Oltre 20 anni di carcere per i capi Giovanni Rao e Sem Di Salvo, altri 18 e 8 mesi per Salvatore Ofria, 14 per Francesco D’Amico e 10 e 8 mesi per Maurizio Trifirò, Roberto Martorana e Francesco Carmelo Messina.

Queste le condanne più importanti chieste nell’udienza odierna (18/07/2012) al tribunale di Messina contro i sedici indagati che, catturati nelle recentissime operazioni antimafia, hanno chiesto di usufruire del rito abbreviato.

Nella requisitoria dei sostituti della DDA Giuseppe Verzera, Angelo Cavallo, Vito Di Giorgio e Fabio D’Anna si possono vedere le aspettative delle forze dell’ordine che per anni hanno indagato sulla oramai soprannominata “Cupola Barcellonese”, ricostruita nelle proprie linee chiave grazie alla collaborazione di pentiti come Carmelo Bisognano, Alfio Giuseppe Castro e Santo Gullo.

Le pene sono state valutate da alcuni come “pesanti” mentre sono ritenute appropriate per gli inquirenti che hanno valutato le accuse a carico degli interessati: la catena di violenze verificatesi tra Barcellona ed i comuni vicini a partire dagli anni ’80. Una scia di sangue dovuta, secondo quanto dichiarato dai pentiti, ad una “guerra” tra le cosche locali per un dominio economico desiderato da più parti.

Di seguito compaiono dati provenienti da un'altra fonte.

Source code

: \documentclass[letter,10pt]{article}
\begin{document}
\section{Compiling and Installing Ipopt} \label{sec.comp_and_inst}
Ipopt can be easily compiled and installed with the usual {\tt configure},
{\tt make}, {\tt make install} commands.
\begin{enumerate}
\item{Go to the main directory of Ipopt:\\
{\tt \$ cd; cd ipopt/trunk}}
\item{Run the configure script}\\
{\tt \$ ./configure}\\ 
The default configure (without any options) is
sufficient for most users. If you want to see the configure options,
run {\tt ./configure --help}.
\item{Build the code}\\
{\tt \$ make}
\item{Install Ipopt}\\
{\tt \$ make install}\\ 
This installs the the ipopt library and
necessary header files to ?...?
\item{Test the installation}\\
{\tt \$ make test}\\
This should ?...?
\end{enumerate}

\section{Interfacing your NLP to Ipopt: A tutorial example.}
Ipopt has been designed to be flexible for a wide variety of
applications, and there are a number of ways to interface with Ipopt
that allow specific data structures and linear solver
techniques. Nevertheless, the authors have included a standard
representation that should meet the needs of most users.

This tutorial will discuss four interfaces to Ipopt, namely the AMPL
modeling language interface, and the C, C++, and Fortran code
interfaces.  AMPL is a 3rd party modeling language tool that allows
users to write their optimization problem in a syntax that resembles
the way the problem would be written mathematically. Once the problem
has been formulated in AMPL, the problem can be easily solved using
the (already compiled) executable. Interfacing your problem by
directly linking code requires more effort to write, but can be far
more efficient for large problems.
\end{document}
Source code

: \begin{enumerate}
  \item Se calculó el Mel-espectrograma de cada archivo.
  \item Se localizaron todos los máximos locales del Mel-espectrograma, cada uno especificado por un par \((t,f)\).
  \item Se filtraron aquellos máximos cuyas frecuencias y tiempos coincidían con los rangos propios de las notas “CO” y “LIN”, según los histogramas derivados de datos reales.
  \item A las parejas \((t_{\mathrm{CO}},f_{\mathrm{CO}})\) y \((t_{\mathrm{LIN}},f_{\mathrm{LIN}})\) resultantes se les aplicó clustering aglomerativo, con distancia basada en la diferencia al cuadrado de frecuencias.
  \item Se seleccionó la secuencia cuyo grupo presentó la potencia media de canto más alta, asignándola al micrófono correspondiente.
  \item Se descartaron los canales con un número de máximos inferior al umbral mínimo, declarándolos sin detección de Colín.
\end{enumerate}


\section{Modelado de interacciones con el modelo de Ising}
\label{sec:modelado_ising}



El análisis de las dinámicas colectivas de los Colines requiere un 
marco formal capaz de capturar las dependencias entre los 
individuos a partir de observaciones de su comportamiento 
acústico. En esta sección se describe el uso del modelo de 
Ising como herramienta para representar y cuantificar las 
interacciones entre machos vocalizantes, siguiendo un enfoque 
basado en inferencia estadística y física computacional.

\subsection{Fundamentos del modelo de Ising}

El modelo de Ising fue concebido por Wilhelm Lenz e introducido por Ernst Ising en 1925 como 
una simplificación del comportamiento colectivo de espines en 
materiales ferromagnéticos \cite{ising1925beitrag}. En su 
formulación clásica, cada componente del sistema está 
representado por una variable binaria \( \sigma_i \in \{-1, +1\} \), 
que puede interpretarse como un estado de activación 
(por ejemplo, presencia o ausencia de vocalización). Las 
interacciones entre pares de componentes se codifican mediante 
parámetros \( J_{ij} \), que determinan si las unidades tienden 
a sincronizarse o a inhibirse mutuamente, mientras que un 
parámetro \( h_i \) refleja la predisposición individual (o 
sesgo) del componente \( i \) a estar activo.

Il primo delitto celebre ricordato è quello di Francesco Siracusa (8 maggio 1989) e da lì altri analoghi che segnarono la rivalità tra i cosiddetti “mazzarroti” ed i “Chiofalani” (da Pino Chiofalo, considerato il capo del clan rivale) . A volere quella condanna secondo le ricostruzioni fu Trifirò che, capo dei Mazzarroti, è stato dipinto come uno dei vertici del “quadrunvirato” composto anche da Rao, Di Salvo e Filippo Barresi.

Valutati così i delitti di lupara bianca come quello di Vincenzo Sofia di Falcone, inteso come “u Cattaino” (l7 novembre 1991), il cui corpo è stato ritrovato poco tempo fa nel cimitero della Mafia scoperto proprio in seguito a queste dichiarazioni nei pressi di Mazzarrà, Tripi e Basicò, in un punto considerato insospettabile fino al momento dei rinvenimenti.

Ed i racconti dei collaboratori continuano sino ad oggi. Gli inquirenti sottolineano la gravità dei reati per i quali ancora si indaga dato che a detta di alcuni d’essi il vertice sovrastante il detto quadrunvirato, in gergo il “capo dei capi” rimane tuttora nel buio.

Un intero capitolo di mafia per il quale i PM hanno quindi proposto le suddette pene in attesa di giudizio.

Il 27 settembre davanti ai giudici compariranno anche i seguenti indagati: Filippo Barresi (latitante), Tindaro Calabrese, Salvatore Calcò Labruzzo, Nicola Cannone, l’albanese Zamir Dajcaj, Carmelo D’Amico, Enrico Fumia, Mariano Foti, Carmelo Giambò, Giuseppe Isgrò, Nicola Munafò, Angelo Porcino, Salvatore Puglisi, ed i tre collaboratori di giustizia citati; nonchè il boss Carmelo D’Amico e gli imprenditori Mario Aquilia e Francesco Scirocco dei quali si segnala la richiesta di rito immediato . 

Una lunga estate tra questo appello e la sentenza, mentre da parte della DDA continuano le indagini. (CAR.ME.)